Just three years after launching his 22nd Century Media LLC, Ryan has weekly papers in six growing southwest suburban communities. Total circulation stands at an impressive 96,000, and Ryan says that advertisers are becoming believers. The rookie publisher expects his fledgling operation to finish 2008 in the black.
“We think we are on the right track,” he said.
Ryan contends the key to success in print media these days is being hyper-local. His Orland Park Prairie not only does not run stories about Iraq or Washington—or Chicago, for that matter. It also does not carry news from Frankfort, New Lenox, Homer Glen, Tinley Park or Mokena, the five neighboring suburbs where his company has its other papers.
“If you don’t have unique content, you will not be long for the media world. The Web has made information ubiqitous. What happened in Iraq yesterday—there are 50 providers of that,” Ryan said. “If you do have unique content, there are people who want access to that...and you can resell those eyeballs.”
Ryan is able to guarantee his advertisers 100 percent circulation in his six markets. That’s because the newspapers are provided to all residents free of charge.
That approach is part of a trend, said Nancy Lane, president of the Suburban Newspapers of America, a trade group whose members produce nearly 2,400 publications across the United States with total circulation of about 22 million.
“We see major growth with free circulation papers as long as they have quality editorial,” Lane said. “That is a very, very successful model in many U.S. cities. They are able to offer penetration in a market that gets the advertiser’s attention. They are able to reach massive amounts of people in target zip codes,” far more than the 17 to 25 percent that a paid publication might get, she said.
And though it costs about 16 cents a week per home, more than double the cost of the traditional kid-on-the-bike delivery model, Ryan makes sure his papers don’t get ignored on the driveway or lost in the bushes by putting them in the U.S. mail.

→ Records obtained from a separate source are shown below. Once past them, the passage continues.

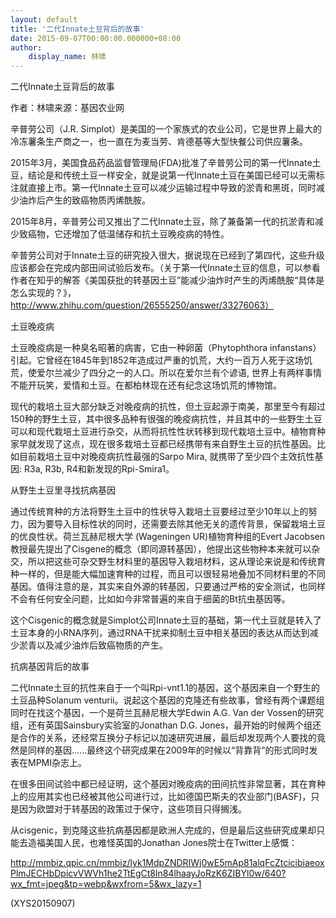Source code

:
 ```yaml
---
layout: default
title: '二代Innate土豆背后的故事'
date: 2015-09-07T00:00:00.000000+08:00
author:
    display_name: 林啸
---
```


二代Innate土豆背后的故事

作者：林啸来源：基因农业网

辛普劳公司（J.R. Simplot）是美国的一个家族式的农业公司，它是世界上最大的冷冻薯条生产商之一，也一直在为麦当劳、肯德基等大型快餐公司供应薯条。

2015年3月，美国食品药品监督管理局(FDA)批准了辛普劳公司的第一代Innate土豆，结论是和传统土豆一样安全，就是说第一代Innate土豆在美国已经可以无需标注就直接上市。第一代Innate土豆可以减少运输过程中导致的淤青和黑斑，同时减少油炸后产生的致癌物质丙烯酰胺。

2015年8月，辛普劳公司又推出了二代Innate土豆，除了兼备第一代的抗淤青和减少致癌物，它还增加了低温储存和抗土豆晚疫病的特性。

辛普劳公司对于Innate土豆的研究投入很大，据说现在已经到了第四代，这些升级应该都会在完成内部田间试验后发布。（关于第一代Innate土豆的信息，可以参看作者在知乎的解答《美国获批的转基因土豆”能减少油炸时产生的丙烯酰胺“具体是怎么实现的？》，http://www.zhihu.com/question/26555250/answer/33276063）

土豆晚疫病

土豆晚疫病是一种臭名昭著的病害，它由一种卵菌（Phytophthora infanstans）引起。它曾经在1845年到1852年造成过严重的饥荒，大约一百万人死于这场饥荒，使爱尔兰减少了四分之一的人口。所以在爱尔兰有个谚语, 世界上有两样事情不能开玩笑，爱情和土豆。在都柏林现在还有纪念这场饥荒的博物馆。

现代的栽培土豆大部分缺乏对晚疫病的抗性，但土豆起源于南美，那里至今有超过150种的野生土豆，其中很多品种有很强的晚疫病抗性，并且其中的一些野生土豆可以和现代栽培土豆进行杂交，从而将抗性性状转移到现代栽培土豆中。植物育种家早就发现了这点，现在很多栽培土豆都已经携带有来自野生土豆的抗性基因。比如目前栽培土豆中对晚疫病抗性最强的Sarpo Mira, 就携带了至少四个主效抗性基因: R3a, R3b, R4和新发现的Rpi-Smira1。

从野生土豆里寻找抗病基因

通过传统育种的方法将野生土豆中的性状导入栽培土豆要经过至少10年以上的努力，因为要导入目标性状的同时，还需要去除其他无关的遗传背景，保留栽培土豆的优良性状。荷兰瓦赫尼根大学 (Wageningen UR)植物育种组的Evert Jacobsen教授最先提出了Cisgene的概念（即同源转基因），他提出这些物种本来就可以杂交，所以把这些可杂交野生材料里的基因导入栽培材料，这从理论来说是和传统育种一样的，但是能大幅加速育种的过程，而且可以很轻易地叠加不同材料里的不同基因。值得注意的是，其实来自外源的转基因，只要通过严格的安全测试，也同样不会有任何安全问题，比如如今非常普遍的来自于细菌的Bt抗虫基因等。

这个Cisgenic的概念就是Simplot公司Innate土豆的基础，第一代土豆就是转入了土豆本身的小RNA序列，通过RNA干扰来抑制土豆中相关基因的表达从而达到减少淤青以及减少油炸后致癌物质的产生。

抗病基因背后的故事

二代Innate土豆的抗性来自于一个叫Rpi-vnt1.1的基因，这个基因来自一个野生的土豆品种Solanum venturii。说起这个基因的克隆还有些故事，曾经有两个课题组同时在找这个基因，一个是荷兰瓦赫尼根大学Edwin A.G. Van der Vossen的研究组，还有英国Sainsbury实验室的Jonathan D.G. Jones，最开始的时候两个组还是合作的关系，还经常互换分子标记以加速研究进展，最后却发现两个人要找的竟然是同样的基因......最终这个研究成果在2009年的时候以“背靠背”的形式同时发表在MPMI杂志上。

在很多田间试验中都已经证明，这个基因对晚疫病的田间抗性非常显著，其在育种上的应用其实也已经被其他公司进行过，比如德国巴斯夫的农业部门(BASF)，只是因为欧盟对于转基因的政策过于保守，这些项目只得搁浅。

从cisgenic，到克隆这些抗病基因都是欧洲人完成的，但是最后这些研究成果却只能去造福美国人民，也难怪英国的Jonathan Jones院士在Twitter上感慨：

http://mmbiz.qpic.cn/mmbiz/lyk1MdpZNDRIWj0wE5mAp81alqFcZtcicibiaeoxPlmJECHbDpicvVWVh1he2TtEgCt8ln84lhaayJoRzK6ZIBYl0w/640?wx_fmt=jpeg&tp=webp&wxfrom=5&wx_lazy=1

(XYS20150907)

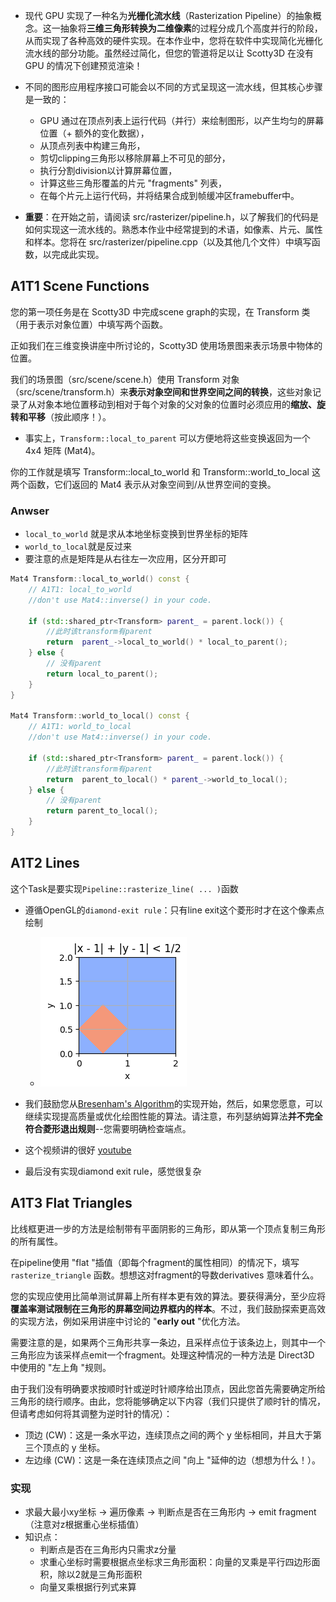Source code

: - 现代 GPU 实现了一种名为**光栅化流水线**（Rasterization Pipeline）的抽象概念。这一抽象将**三维三角形转换为二维像素**的过程分成几个高度并行的阶段，从而实现了各种高效的硬件实现。在本作业中，您将在软件中实现简化光栅化流水线的部分功能。虽然经过简化，但您的管道将足以让 Scotty3D 在没有 GPU 的情况下创建预览渲染！

- 不同的图形应用程序接口可能会以不同的方式呈现这一流水线，但其核心步骤是一致的：
  - GPU 通过在顶点列表上运行代码（并行）来绘制图形，以产生均匀的屏幕位置（+ 额外的变化数据），
  - 从顶点列表中构建三角形，
  - 剪切clipping三角形以移除屏幕上不可见的部分，
  - 执行分割division以计算屏幕位置，
  - 计算这些三角形覆盖的片元 "fragments" 列表，
  - 在每个片元上运行代码，并将结果合成到帧缓冲区framebuffer中。
- **重要**：在开始之前，请阅读 src/rasterizer/pipeline.h，以了解我们的代码是如何实现这一流水线的。熟悉本作业中经常提到的术语，如像素、片元、属性和样本。您将在 src/rasterizer/pipeline.cpp（以及其他几个文件）中填写函数，以完成此实现。

## A1T1 Scene Functions

您的第一项任务是在 Scotty3D 中完成scene graph的实现，在 Transform 类（用于表示对象位置）中填写两个函数。

正如我们在三维变换讲座中所讨论的，Scotty3D 使用场景图来表示场景中物体的位置。

我们的场景图（src/scene/scene.h）使用 Transform 对象（src/scene/transform.h）来**表示对象空间和世界空间之间的转换**，这些对象记录了从对象本地位置移动到相对于每个对象的父对象的位置时必须应用的**缩放、旋转和平移**（按此顺序！）。

- 事实上，`Transform::local_to_parent` 可以方便地将这些变换返回为一个 4x4 矩阵 (Mat4)。

你的工作就是填写 Transform::local_to_world 和 Transform::world_to_local 这两个函数，它们返回的 Mat4 表示从对象空间到/从世界空间的变换。

### Anwser

- `local_to_world` 就是求从本地坐标变换到世界坐标的矩阵
- `world_to_local`就是反过来
- 要注意的点是矩阵是从右往左一次应用，区分开即可

```c++
Mat4 Transform::local_to_world() const {
	// A1T1: local_to_world
	//don't use Mat4::inverse() in your code.

	if (std::shared_ptr<Transform> parent_ = parent.lock()) {
		//此时该transform有parent
		return  parent_->local_to_world() * local_to_parent();
	} else {
		// 没有parent
		return local_to_parent();
	}
}

Mat4 Transform::world_to_local() const {
	// A1T1: world_to_local
	//don't use Mat4::inverse() in your code.
	
	if (std::shared_ptr<Transform> parent_ = parent.lock()) {
		//此时该transform有parent
		return  parent_to_local() * parent_->world_to_local();
	} else {
		// 没有parent
		return parent_to_local();
	}
}
```



## A1T2 Lines

这个Task是要实现`Pipeline::rasterize_line( ... )`函数

- 遵循OpenGL的`diamond-exit rule`：只有line exit这个菱形时才在这个像素点绘制
  - ![image-20240305215200231](./assets/image-20240305215200231.png)

- 我们鼓励您从[Bresenham's Algorithm](https://www.cs.helsinki.fi/group/goa/mallinnus/lines/bresenh.html)的实现开始，然后，如果您愿意，可以继续实现提高质量或优化绘图性能的算法。请注意，布列瑟纳姆算法**并不完全符合菱形退出规则**--您需要明确检查端点。
- 这个视频讲的很好 [youtube](https://www.youtube.com/watch?v=y_SPO_b-WXk&list=PLqVt3VSe1-ZaRMWPc_XHvhEQ59F3Gq_4C&index=2&t=1087s&ab_channel=UofMIntroductiontoComputerGraphics-COMP3490)

- 最后没有实现diamond exit rule，感觉很复杂

## A1T3 Flat Triangles



比线框更进一步的方法是绘制带有平面阴影的三角形，即从第一个顶点复制三角形的所有属性。

在pipeline使用 "flat "插值（即每个fragment的属性相同）的情况下，填写 `rasterize_triangle` 函数。想想这对fragment的导数derivatives 意味着什么。

您的实现应使用比简单测试屏幕上所有样本更有效的算法。要获得满分，至少应将**覆盖率测试限制在三角形的屏幕空间边界框内的样本**。不过，我们鼓励探索更高效的实现方法，例如采用讲座中讨论的 "**early out** "优化方法。

需要注意的是，如果两个三角形共享一条边，且采样点位于该条边上，则其中一个三角形应为该采样点emit一个fragment。处理这种情况的一种方法是 Direct3D 中使用的 "左上角 "规则。

由于我们没有明确要求按顺时针或逆时针顺序给出顶点，因此您首先需要确定所给三角形的绕行顺序。由此，您将能够确定以下内容（我们只提供了顺时针的情况，但请考虑如何将其调整为逆时针的情况）：

- 顶边 (CW)：这是一条水平边，连续顶点之间的两个 y 坐标相同，并且大于第三个顶点的 y 坐标。
- 左边缘 (CW)：这是一条在连续顶点之间 "向上 "延伸的边（想想为什么！）。

### 实现

- 求最大最小xy坐标 -> 遍历像素 -> 判断点是否在三角形内 -> emit fragment（注意对z根据重心坐标插值）
- 知识点：
  - 判断点是否在三角形内只需求z分量
  - 求重心坐标时需要根据点坐标求三角形面积：向量的叉乘是平行四边形面积，除以2就是三角形面积
  - 向量叉乘根据行列式来算





















































































































































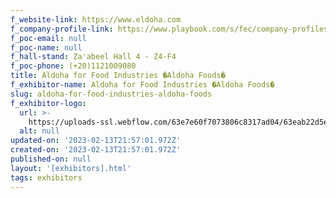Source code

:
 ```yaml
---
f_website-link: https://www.eldoha.com
f_company-profile-link: https://www.playbook.com/s/fec/company-profiles
f_poc-email: null
f_poc-name: null
f_hall-stand: Za'abeel Hall 4 - Z4-F4
f_poc-phone: (+20)1121009080
title: Aldoha for Food Industries �Aldoha Foods�
f_exhibitor-name: Aldoha for Food Industries �Aldoha Foods�
slug: aldoha-for-food-industries-aldoha-foods
f_exhibitor-logo:
  url: >-
    https://uploads-ssl.webflow.com/63e7e60f7073806c8317ad04/63eab22d5e3d6be0429f964d_NGU5ZA.png
  alt: null
updated-on: '2023-02-13T21:57:01.972Z'
created-on: '2023-02-13T21:57:01.972Z'
published-on: null
layout: '[exhibitors].html'
tags: exhibitors
---
```



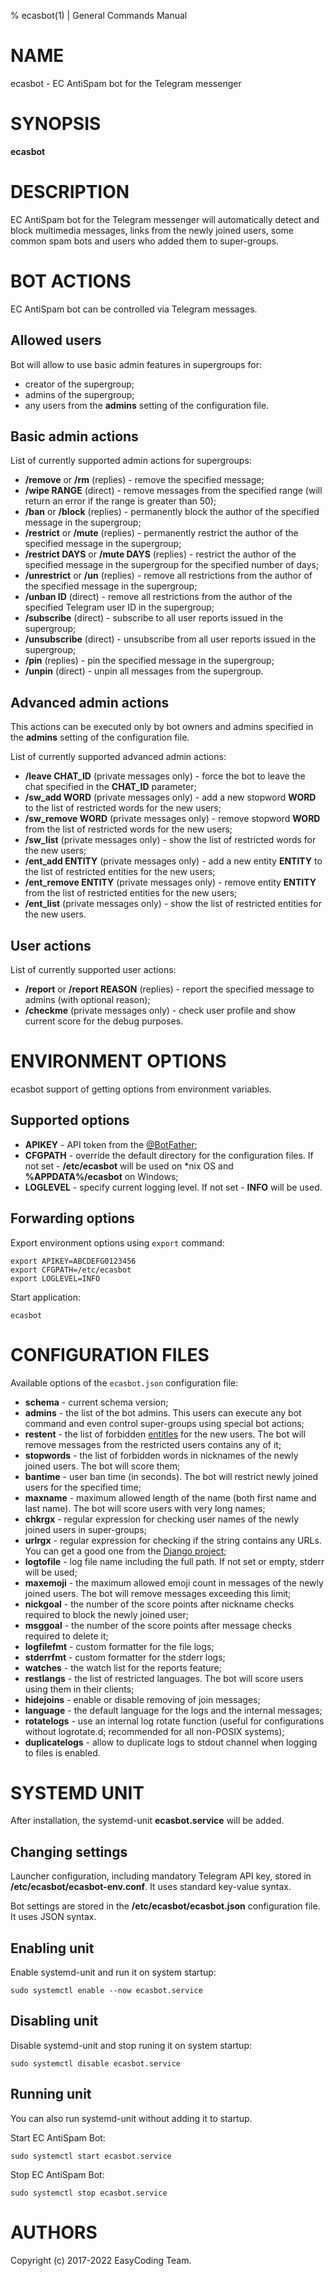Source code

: % ecasbot(1) | General Commands Manual

# NAME

ecasbot - EC AntiSpam bot for the Telegram messenger 

# SYNOPSIS

**ecasbot**

# DESCRIPTION

EC AntiSpam bot for the Telegram messenger will automatically detect and block multimedia messages, links from the newly joined users, some common spam bots and users who added them to super-groups.

# BOT ACTIONS

EC AntiSpam bot can be controlled via Telegram messages.

## Allowed users

Bot will allow to use basic admin features in supergroups for:

  * creator of the supergroup;
  * admins of the supergroup;
  * any users from the **admins** setting of the configuration file.

## Basic admin actions

List of currently supported admin actions for supergroups:

  * **/remove** or **/rm** (replies) - remove the specified message;
  * **/wipe RANGE** (direct) - remove messages from the specified range (will return an error if the range is greater than 50);
  * **/ban** or **/block** (replies) - permanently block the author of the specified message in the supergroup;
  * **/restrict** or **/mute** (replies) - permanently restrict the author of the specified message in the supergroup;
  * **/restrict DAYS** or **/mute DAYS** (replies) - restrict the author of the specified message in the supergroup for the specified number of days;
  * **/unrestrict** or **/un** (replies) - remove all restrictions from the author of the specified message in the supergroup;
  * **/unban ID** (direct) - remove all restrictions from the author of the specified Telegram user ID in the supergroup;
  * **/subscribe** (direct) - subscribe to all user reports issued in the supergroup;
  * **/unsubscribe** (direct) - unsubscribe from all user reports issued in the supergroup;
  * **/pin** (replies) - pin the specified message in the supergroup;
  * **/unpin** (direct) - unpin all messages from the supergroup.

## Advanced admin actions

This actions can be executed only by bot owners and admins specified in the **admins** setting of the configuration file.

List of currently supported advanced admin actions:

  * **/leave CHAT_ID** (private messages only) - force the bot to leave the chat specified in the **CHAT_ID** parameter;
  * **/sw_add WORD** (private messages only) - add a new stopword **WORD** to the list of restricted words for the new users;
  * **/sw_remove WORD** (private messages only) - remove stopword **WORD** from the list of restricted words for the new users;
  * **/sw_list** (private messages only) - show the list of restricted words for the new users;
  * **/ent_add ENTITY** (private messages only) - add a new entity **ENTITY** to the list of restricted entities for the new users;
  * **/ent_remove ENTITY** (private messages only) - remove entity **ENTITY** from the list of restricted entities for the new users;
  * **/ent_list** (private messages only) - show the list of restricted entities for the new users.

## User actions

List of currently supported user actions:

  * **/report** or **/report REASON** (replies) - report the specified message to admins (with optional reason);
  * **/checkme** (private messages only) - check user profile and show current score for the debug purposes.

# ENVIRONMENT OPTIONS

ecasbot support of getting options from environment variables.

## Supported options

  * **APIKEY** - API token from the [\@BotFather](https://t.me/BotFather);
  * **CFGPATH** - override the default directory for the configuration files. If not set - **/etc/ecasbot** will be used on \*nix OS and **%APPDATA%/ecasbot** on Windows;
  * **LOGLEVEL** - specify current logging level. If not set - **INFO** will be used.

## Forwarding options

Export environment options using `export` command:

```
export APIKEY=ABCDEFG0123456
export CFGPATH=/etc/ecasbot
export LOGLEVEL=INFO
```

Start application:

```
ecasbot
```

# CONFIGURATION FILES

Available options of the `ecasbot.json` configuration file:

  * **schema** - current schema version;
  * **admins** - the list of the bot admins. This users can execute any bot command and even control super-groups using special bot actions;
  * **restent** - the list of forbidden [entitles](https://core.telegram.org/bots/api#messageentity) for the new users. The bot will remove messages from the restricted users contains any of it;
  * **stopwords** - the list of forbidden words in nicknames of the newly joined users. The bot will score them;
  * **bantime** - user ban time (in seconds). The bot will restrict newly joined users for the specified time;
  * **maxname** - maximum allowed length of the name (both first name and last name). The bot will score users with very long names;
  * **chkrgx** - regular expression for checking user names of the newly joined users in super-groups;
  * **urlrgx** - regular expression for checking if the string contains any URLs. You can get a good one from the [Django project](https://github.com/django/django/blob/stable/1.3.x/django/core/validators.py#L45);
  * **logtofile** - log file name including the full path. If not set or empty, stderr will be used;
  * **maxemoji** - the maximum allowed emoji count in messages of the newly joined users. The bot will remove messages exceeding this limit;
  * **nickgoal** - the number of the score points after nickname checks required to block the newly joined user;
  * **msggoal** - the number of the score points after message checks required to delete it;
  * **logfilefmt** - custom formatter for the file logs;
  * **stderrfmt** - custom formatter for the stderr logs;
  * **watches** - the watch list for the reports feature;
  * **restlangs** - the list of restricted languages. The bot will score users using them in their clients;
  * **hidejoins** - enable or disable removing of join messages;
  * **language** - the default language for the logs and the internal messages;
  * **rotatelogs** - use an internal log rotate function (useful for configurations without logrotate.d; recommended for all non-POSIX systems);
  * **duplicatelogs** - allow to duplicate logs to stdout channel when logging to files is enabled.

# SYSTEMD UNIT

After installation, the systemd-unit **ecasbot.service** will be added.

## Changing settings

Launcher configuration, including mandatory Telegram API key, stored in **/etc/ecasbot/ecasbot-env.conf**. It uses standard key-value syntax.

Bot settings are stored in the **/etc/ecasbot/ecasbot.json** configuration file. It uses JSON syntax.

## Enabling unit

Enable systemd-unit and run it on system startup:

```
sudo systemctl enable --now ecasbot.service
```

## Disabling unit

Disable systemd-unit and stop runing it on system startup:

```
sudo systemctl disable ecasbot.service
```

## Running unit

You can also run systemd-unit without adding it to startup.

Start EC AntiSpam Bot:

```
sudo systemctl start ecasbot.service
```

Stop EC AntiSpam Bot:

```
sudo systemctl stop ecasbot.service
```

# AUTHORS

Copyright (c) 2017-2022 EasyCoding Team.
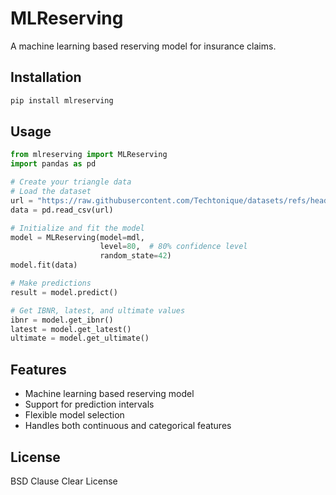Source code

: # MLReserving

A machine learning based reserving model for insurance claims.

## Installation

```bash
pip install mlreserving
```

## Usage

```python
from mlreserving import MLReserving
import pandas as pd

# Create your triangle data
# Load the dataset
url = "https://raw.githubusercontent.com/Techtonique/datasets/refs/heads/main/tabular/triangle/raa.csv"
data = pd.read_csv(url)

# Initialize and fit the model
model = MLReserving(model=mdl,
                    level=80,  # 80% confidence level
                    random_state=42)
model.fit(data)

# Make predictions
result = model.predict()

# Get IBNR, latest, and ultimate values
ibnr = model.get_ibnr()
latest = model.get_latest()
ultimate = model.get_ultimate()
```

## Features

- Machine learning based reserving model
- Support for prediction intervals
- Flexible model selection
- Handles both continuous and categorical features

## License

BSD Clause Clear License
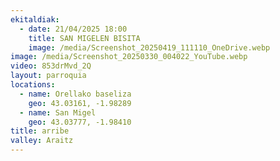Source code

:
 ```yaml
---
ekitaldiak:
  - date: 21/04/2025 18:00
    title: SAN MIGELEN BISITA
    image: /media/Screenshot_20250419_111110_OneDrive.webp
image: /media/Screenshot_20250330_004022_YouTube.webp
video: 853drMvd_2Q
layout: parroquia
locations:
  - name: Orellako baseliza
    geo: 43.03161, -1.98289
  - name: San Migel
    geo: 43.03777, -1.98410
title: arribe
valley: Araitz
---
```

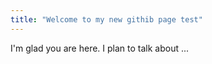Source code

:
 ```yaml
---
title: "Welcome to my new githib page test"
---
```


I'm glad you are here. I plan to talk about ...
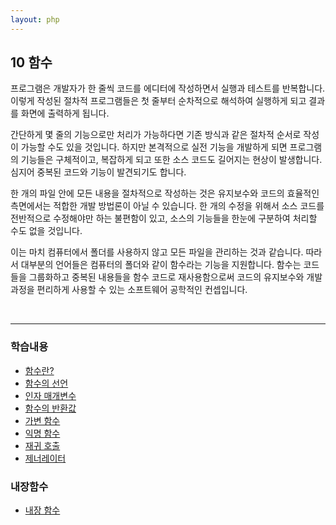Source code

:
 ```yaml
---
layout: php
---
```

## 10 함수
프로그램은 개발자가 한 줄씩 코드를 에디터에 작성하면서 실행과 테스트를 반복합니다. 이렇게 작성된 절차적 프로그램들은 첫 줄부터 순차적으로 해석하여 실행하게 되고 결과를 화면에 출력하게 됩니다.  

간단하게 몇 줄의 기능으로만 처리가 가능하다면 기존 방식과 같은 절차적 순서로 작성이 가능할 수도 있을 것입니다. 하지만 본격적으로 실전 기능을 개발하게 되면 프로그램의 기능들은 구체적이고, 복잡하게 되고 또한 소스 코드도 길어지는 현상이 발생합니다. 심지어 중복된 코드와 기능이 발견되기도 합니다.  

한 개의 파일 안에 모든 내용을 절차적으로 작성하는 것은 유지보수와 코드의 효율적인 측면에서는 적합한 개발 방법론이 아닐 수 있습니다. 한 개의 수정을 위해서 소스 코드를 전반적으로 수정해야만 하는 불편함이 있고, 소스의 기능들을 한눈에 구분하여 처리할 수도 없을 것입니다.  

이는 마치 컴퓨터에서 폴더를 사용하지 않고 모든 파일을 관리하는 것과 같습니다. 따라서 대부분의 언어들은 컴퓨터의 폴더와 같이 함수라는 기능을 지원합니다. 함수는 코드들을 그룹화하고 중복된 내용들을 함수 코드로 재사용함으로써 코드의 유지보수와 개발 과정을 편리하게 사용할 수 있는 소프트웨어 공학적인 컨셉입니다.  

<br>
<hr>

### 학습내용
* [함수란?](10.1)
* [함수의 선언](10.3)
* [인자 매개변수](10.4)
* [함수의 반환값](10.5)
* [가변 함수](10.6)
* [익명 함수](10.7)
* [재귀 호출](10.8)
* [제너레이터](10.9)

### 내장함수
* [내장 함수](internal)
<br><br>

“We had to prove we had the content people would want to read and, second, we had to prove they actually had access to it,” Ryan said. “We thought our advertisers would feel more comfortable if they knew it actually was getting into the home...coming in with the personal mail and the bills.”
The free-by-mail approach also means there is no need for subscription, billing and other circulation operations and the expense that goes with them. Printing is done under an agreement with the Kankakee Daily Journal.
Ryan’s path to southwest suburban media entrepreneur was an unlikely one. Raised on the North Shore with five siblings, he graduated from New Trier High School in 1977. He won high academic honors at Dartmouth College as an undergraduate, and later earned his MBA and law degrees from Harvard University.
Ryan went to work for Goldman Sachs as an investment banker, first in New York and later in Chicago. He became a partner and, after 15 years, retired from the firm in 2000 with enough money to allow him never to work again. But, with a strong bent for service, he ended up in front of a classroom at Chicago’s Hales Franciscan High School, where he taught inner city students.
Ryan later decided to run for the Illinois U.S. Senate seat that was being vacated by Peter Fitzgerald. He won the Republican primary in March 2004 and was preparing to face off against Democrat Barack Obama before dropping out of the race when the Chicago Tribune and WLS-TV won release of politically damaging divorce case documents.
In his mid 40s and looking for the next opportunity, Ryan somewhat ironically hit on the idea of starting a newspaper chain.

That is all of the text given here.